**WORK REQUIRED:**
The answer is to be the lines below that lie between the line holding "Można buforować wiadomości, podglądać" and the line holding "which does not", inclusive, transcribed exactly and free of pictures.

**Saved data entries:**
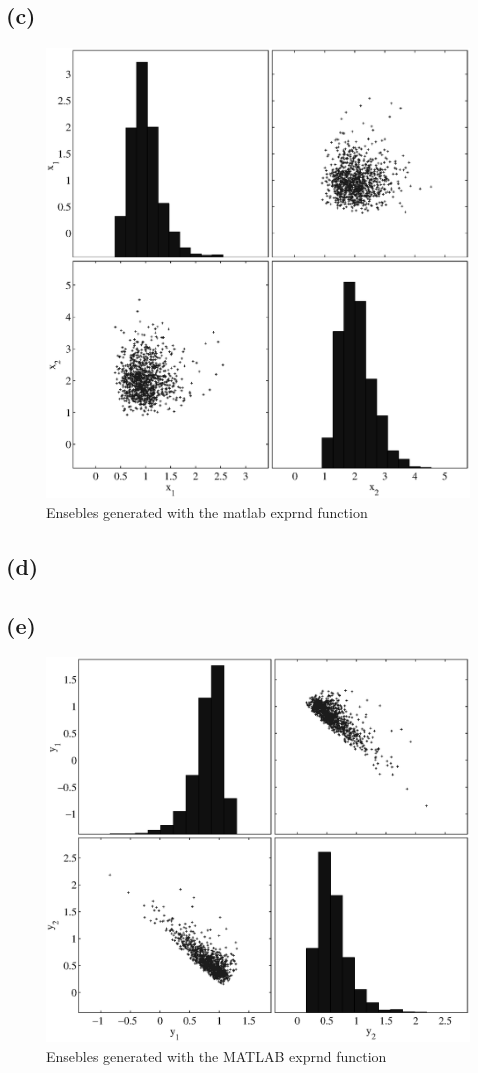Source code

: \documentclass[fleqn, letterpaper]{tufte-handout}
\begin{document}
\subsection{(c)}
\begin{figure}

    \includegraphics[width=\textwidth]{problem2}
    \caption{Ensebles generated with the matlab {\ttfamily exprnd} function}
    \label{norm}
\end{figure}
\subsection{(d)}
\begin{minipage}{\linewidth}

\end{minipage}
\subsection{(e)}
\begin{figure}
    \includegraphics[width=\textwidth]{problem2e}
    \caption{Ensebles generated with the MATLAB {\ttfamily exprnd} function}
    \label{lognorm}
\end{figure}
\end{document}

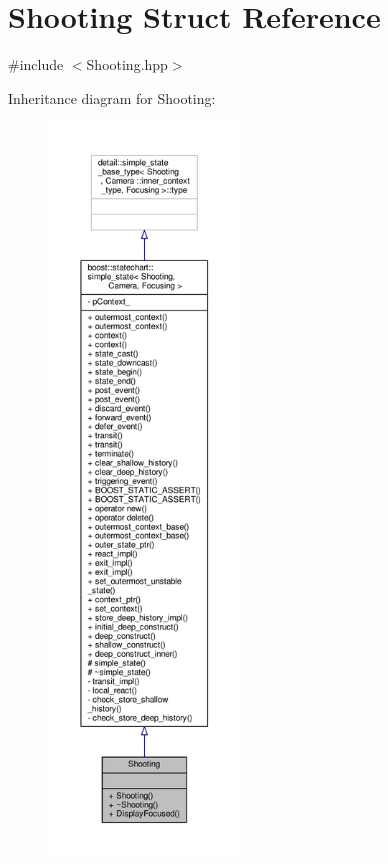 \hypertarget{struct_shooting}{}\section{Shooting Struct Reference}
\label{struct_shooting}


{\ttfamily \#include $<$Shooting.\+hpp$>$}



Inheritance diagram for Shooting\+:
\nopagebreak
\begin{figure}[H]
\begin{center}
\leavevmode
\includegraphics[height=550pt]{struct_shooting__inherit__graph}
\end{center}
\end{figure}



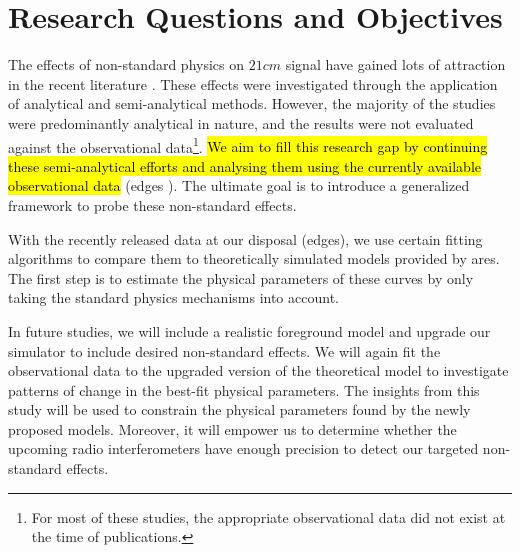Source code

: \documentclass[12pt, TexShade, letterpaper]{report}
\begin{document}
\section{Research Questions and Objectives}
The effects of non-standard physics on $21cm$ signal have gained lots of attraction in the recent literature \cite{WF_effect_oscar, constrain_dm_21, bh_cosmioc_dawn, cosmic_string_oscar}. These effects were investigated through the application of analytical and semi-analytical methods. However, the majority of the studies were predominantly analytical in nature, and the results were not evaluated against the observational data\footnote{For most of these studies, the appropriate observational data did not exist at the time of publications.}. \hl{We aim to fill this research gap by continuing these semi-analytical efforts and analysing them using the currently available observational data} (\gls{edges} \cite{edges}). The ultimate goal is to introduce a generalized framework to probe these non-standard effects.\par
With the recently released data at our disposal (\gls{edges}\cite{edges}), we use certain fitting algorithms to compare them to theoretically simulated models provided by \gls{ares}\cite{ares2014jordan}. 
The first step is to estimate the physical parameters of these curves by only taking the standard physics mechanisms into account.\par
In future studies, we will include a realistic foreground model and upgrade our simulator to include desired non-standard effects. We will again fit the observational data to the upgraded version of the theoretical model to investigate patterns of change in the best-fit physical parameters. The insights from this study will be used to constrain the physical parameters found by the newly proposed models. Moreover, it will empower us to determine whether the upcoming radio interferometers have enough precision to detect our targeted non-standard effects.\par
\end{document}
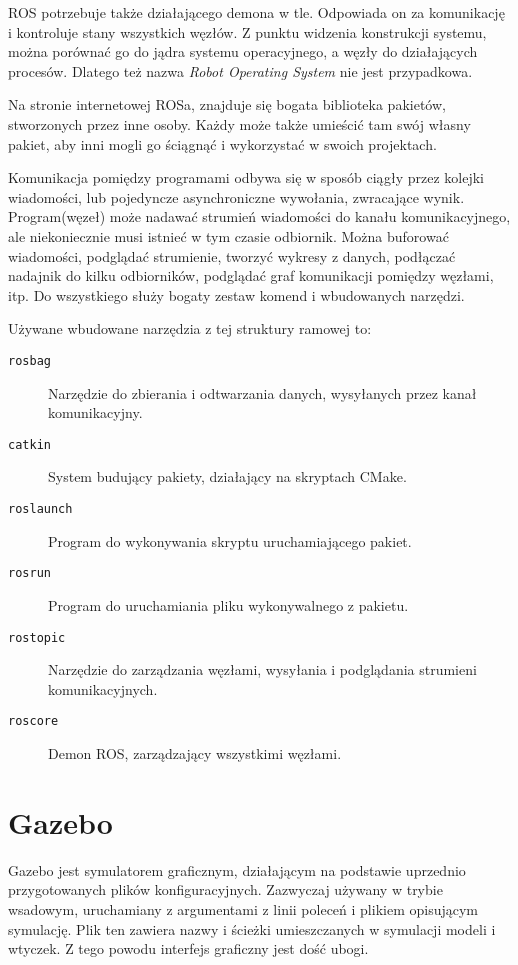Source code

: 	ROS potrzebuje także działającego demona w tle. Odpowiada on za komunikację i kontroluje stany wszystkich węzłów.
	Z punktu widzenia konstrukcji systemu, można porównać go do jądra systemu operacyjnego, a węzły do działających procesów.
	Dlatego też nazwa \emph{Robot Operating System} nie jest przypadkowa.
		
	Na stronie internetowej ROSa, znajduje się bogata biblioteka pakietów, stworzonych przez inne osoby.
	Każdy może także umieścić tam swój własny pakiet, aby inni mogli go ściągnąć i wykorzystać w swoich projektach.

	Komunikacja pomiędzy programami odbywa się w sposób ciągły przez kolejki wiadomości, lub pojedyncze asynchroniczne wywołania, zwracające wynik.
	Program(węzeł) może nadawać strumień wiadomości do kanału komunikacyjnego, ale niekoniecznie musi istnieć w tym czasie odbiornik.
	Można buforować wiadomości, podglądać strumienie, tworzyć wykresy z danych, podłączać nadajnik do kilku odbiorników, podglądać graf komunikacji pomiędzy węzłami, itp.
	Do wszystkiego służy bogaty zestaw komend i wbudowanych narzędzi.
	
	Używane wbudowane narzędzia z tej struktury ramowej to:
	\begin{description}
		\item[\texttt{rosbag}] Narzędzie do zbierania i odtwarzania danych, wysyłanych przez kanał komunikacyjny.
		\item[\texttt{catkin}] System budujący pakiety, działający na skryptach CMake.
		\item[\texttt{roslaunch}] Program do wykonywania skryptu uruchamiającego pakiet.
		\item[\texttt{rosrun}] Program do uruchamiania pliku wykonywalnego z pakietu.
		\item[\texttt{rostopic}] Narzędzie do zarządzania węzłami, wysyłania i podglądania strumieni komunikacyjnych.
		\item[\texttt{roscore}] Demon ROS, zarządzający wszystkimi węzłami.
	\end{description}

\section{Gazebo}
	Gazebo \cite{gazebo_website} jest symulatorem graficznym, działającym na podstawie uprzednio przygotowanych plików konfiguracyjnych.
	Zazwyczaj używany w trybie wsadowym, uruchamiany z argumentami z linii poleceń i plikiem opisującym symulację.
	Plik ten zawiera nazwy i ścieżki umieszczanych w symulacji modeli i wtyczek.
	Z tego powodu interfejs graficzny jest dość ubogi.

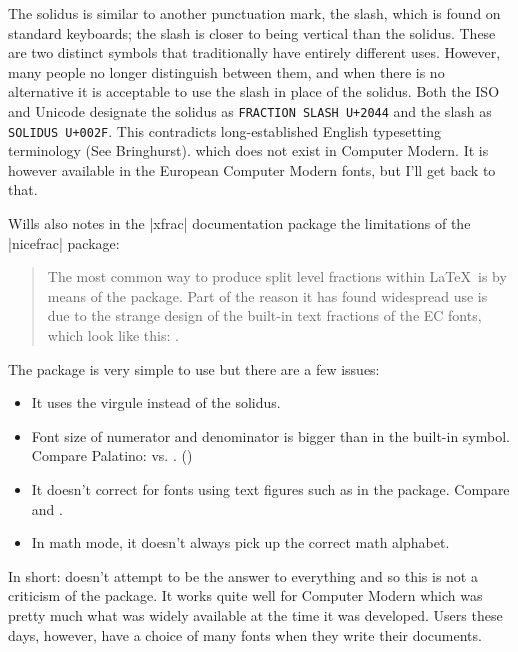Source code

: {The solidus is similar to another punctuation mark, the slash, which is found on standard keyboards; the slash is closer to being vertical than the solidus. These are two distinct symbols that traditionally have entirely different uses. However, many people no longer distinguish between them, and when there is no alternative it is acceptable to use the slash in place of the solidus.
Both the ISO and Unicode designate the solidus as \texttt{FRACTION SLASH U+2044} and the slash as \texttt{SOLIDUS U+002F}. This contradicts long-established English typesetting terminology (See Bringhurst).
  which does not exist in Computer Modern. It is however available in
  the European Computer Modern fonts, but I'll get back to that.

Wills also notes in the |xfrac| documentation package the limitations
of the |nicefrac| package:

\begin{quotation}
  The most common way to produce split level fractions within \LaTeX\
  is by means of the  package. Part of the reason it
  has found widespread use is due to the strange design of the
  built-in text fractions of the EC fonts, which look like this:
  \textonehalf. 
\end{quotation}

The package is very simple to use but there are a few
issues:

 \begin{itemize}
  \item It uses the virgule instead of the solidus.
  \item Font size of numerator and denominator is bigger than in the
    built-in symbol. Compare Palatino: \switch{ppl}{\nicefrac{1}{2}}
    vs. \switch{ppl}{\textonehalf }. (\sfrac{1}{2})

  \item It doesn't correct for fonts using text figures such as in the
    \docpkg{eco} package. Compare \switch{cmor}{\nicefrac{1}{2}} and
    \switch{cmor}{\nicefrac{8}{9}}.
  \item In math mode, it doesn't always pick up the correct math
    alphabet.
 \end{itemize}

In short:  doesn't attempt to be the answer to
everything and so this is not a criticism of the package. It works
quite well for Computer Modern which was pretty much what was widely
available at the time it was developed. Users these days, however,
have a choice of many fonts when they write their documents.

}
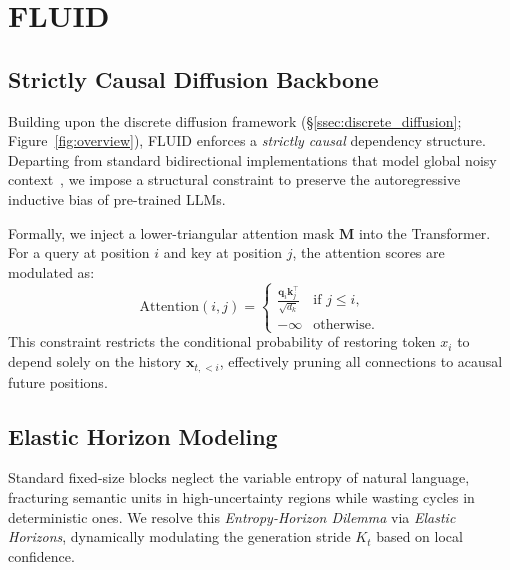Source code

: \documentclass[11pt]{article}
\begin{document}
\section{FLUID}
\label{sec:method}
\subsection{Strictly Causal Diffusion Backbone}
\label{ssec:causal_realignment}

Building upon the discrete diffusion framework (\S\ref{ssec:discrete_diffusion}; Figure~\ref{fig:overview}), FLUID enforces a \textit{strictly causal} dependency structure. Departing from standard bidirectional implementations that model global noisy context~\citep{ye2025dream,nie2024scaling}, we impose a structural constraint to preserve the autoregressive inductive bias of pre-trained LLMs.

Formally, we inject a lower-triangular attention mask $\mathbf{M}$ into the Transformer. For a query at position $i$ and key at position $j$, the attention scores are modulated as:
\begin{equation}
    \text{Attention}(i, j) = 
    \begin{cases} 
    \frac{\mathbf{q}_i \mathbf{k}_j^\top}{\sqrt{d_k}} & \text{if } j \le i, \\
    -\infty & \text{otherwise}.
    \end{cases}
    \label{eq:causal_mask}
\end{equation}
This constraint restricts the conditional probability of restoring token $x_i$ to depend solely on the history $\mathbf{x}_{t,<i}$, effectively pruning all connections to acausal future positions.



\subsection{Elastic Horizon Modeling}
\label{ssec:elastic_horizon}

Standard fixed-size blocks neglect the variable entropy of natural language, fracturing semantic units in high-uncertainty regions while wasting cycles in deterministic ones. We resolve this \textit{Entropy-Horizon Dilemma} via \textit{Elastic Horizons}, dynamically modulating the generation stride $K_t$ based on local confidence.
\end{document}
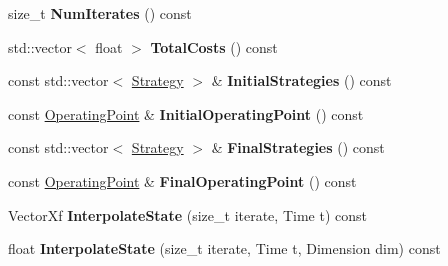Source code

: \begin{DoxyCompactItemize}
\item 
size\+\_\+t {\bfseries Num\+Iterates} () const \hypertarget{classilqgames_1_1_solver_log_a205590ee3aadd88aaf11ef6b5bb774dc}{}\label{classilqgames_1_1_solver_log_a205590ee3aadd88aaf11ef6b5bb774dc}

\item 
std\+::vector$<$ float $>$ {\bfseries Total\+Costs} () const \hypertarget{classilqgames_1_1_solver_log_a175236dc1d4d3028511b0c82500095c5}{}\label{classilqgames_1_1_solver_log_a175236dc1d4d3028511b0c82500095c5}

\item 
const std\+::vector$<$ \hyperlink{structilqgames_1_1_strategy}{Strategy} $>$ \& {\bfseries Initial\+Strategies} () const \hypertarget{classilqgames_1_1_solver_log_a2ac6ab2634e314d3eb7cc556850d7636}{}\label{classilqgames_1_1_solver_log_a2ac6ab2634e314d3eb7cc556850d7636}

\item 
const \hyperlink{structilqgames_1_1_operating_point}{Operating\+Point} \& {\bfseries Initial\+Operating\+Point} () const \hypertarget{classilqgames_1_1_solver_log_adf4581a26df80a6b69458f2d4f84deac}{}\label{classilqgames_1_1_solver_log_adf4581a26df80a6b69458f2d4f84deac}

\item 
const std\+::vector$<$ \hyperlink{structilqgames_1_1_strategy}{Strategy} $>$ \& {\bfseries Final\+Strategies} () const \hypertarget{classilqgames_1_1_solver_log_a3e998ebe01b5437dbea33c1e32739cbe}{}\label{classilqgames_1_1_solver_log_a3e998ebe01b5437dbea33c1e32739cbe}

\item 
const \hyperlink{structilqgames_1_1_operating_point}{Operating\+Point} \& {\bfseries Final\+Operating\+Point} () const \hypertarget{classilqgames_1_1_solver_log_ac02232ae7fa57715bc0b1795f4dd059f}{}\label{classilqgames_1_1_solver_log_ac02232ae7fa57715bc0b1795f4dd059f}

\item 
Vector\+Xf {\bfseries Interpolate\+State} (size\+\_\+t iterate, Time t) const \hypertarget{classilqgames_1_1_solver_log_a86b8dd605c03955a6fbafa2dc0b2a341}{}\label{classilqgames_1_1_solver_log_a86b8dd605c03955a6fbafa2dc0b2a341}

\item 
float {\bfseries Interpolate\+State} (size\+\_\+t iterate, Time t, Dimension dim) const \hypertarget{classilqgames_1_1_solver_log_ac81714a5caf9e2f497ed04b58e333757}{}\label{classilqgames_1_1_solver_log_ac81714a5caf9e2f497ed04b58e333757}


\end{DoxyCompactItemize}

**YOUR RESPONSE:**
	Można buforować wiadomości, podglądać strumienie, tworzyć wykresy z danych, podłączać nadajnik do kilku odbiorników, podglądać graf komunikacji pomiędzy węzłami, itp.
	Do wszystkiego służy bogaty zestaw komend i wbudowanych narzędzi.
	
	Używane wbudowane narzędzia z tej struktury ramowej to:
	\begin{description}
		\item[\texttt{rosbag}] Narzędzie do zbierania i odtwarzania danych, wysyłanych przez kanał komunikacyjny.
		\item[\texttt{catkin}] System budujący pakiety, działający na skryptach CMake.
		\item[\texttt{roslaunch}] Program do wykonywania skryptu uruchamiającego pakiet.
		\item[\texttt{rosrun}] Program do uruchamiania pliku wykonywalnego z pakietu.
		\item[\texttt{rostopic}] Narzędzie do zarządzania węzłami, wysyłania i podglądania strumieni komunikacyjnych.
		\item[\texttt{roscore}] Demon ROS, zarządzający wszystkimi węzłami.
	\end{description}

\section{Gazebo}
	Gazebo \cite{gazebo_website} jest symulatorem graficznym, działającym na podstawie uprzednio przygotowanych plików konfiguracyjnych.
	Zazwyczaj używany w trybie wsadowym, uruchamiany z argumentami z linii poleceń i plikiem opisującym symulację.
	Plik ten zawiera nazwy i ścieżki umieszczanych w symulacji modeli i wtyczek.
	Z tego powodu interfejs graficzny jest dość ubogi.

Source code

: {The solidus is similar to another punctuation mark, the slash, which is found on standard keyboards; the slash is closer to being vertical than the solidus. These are two distinct symbols that traditionally have entirely different uses. However, many people no longer distinguish between them, and when there is no alternative it is acceptable to use the slash in place of the solidus.
Both the ISO and Unicode designate the solidus as \texttt{FRACTION SLASH U+2044} and the slash as \texttt{SOLIDUS U+002F}. This contradicts long-established English typesetting terminology (See Bringhurst).
  which does not exist in Computer Modern. It is however available in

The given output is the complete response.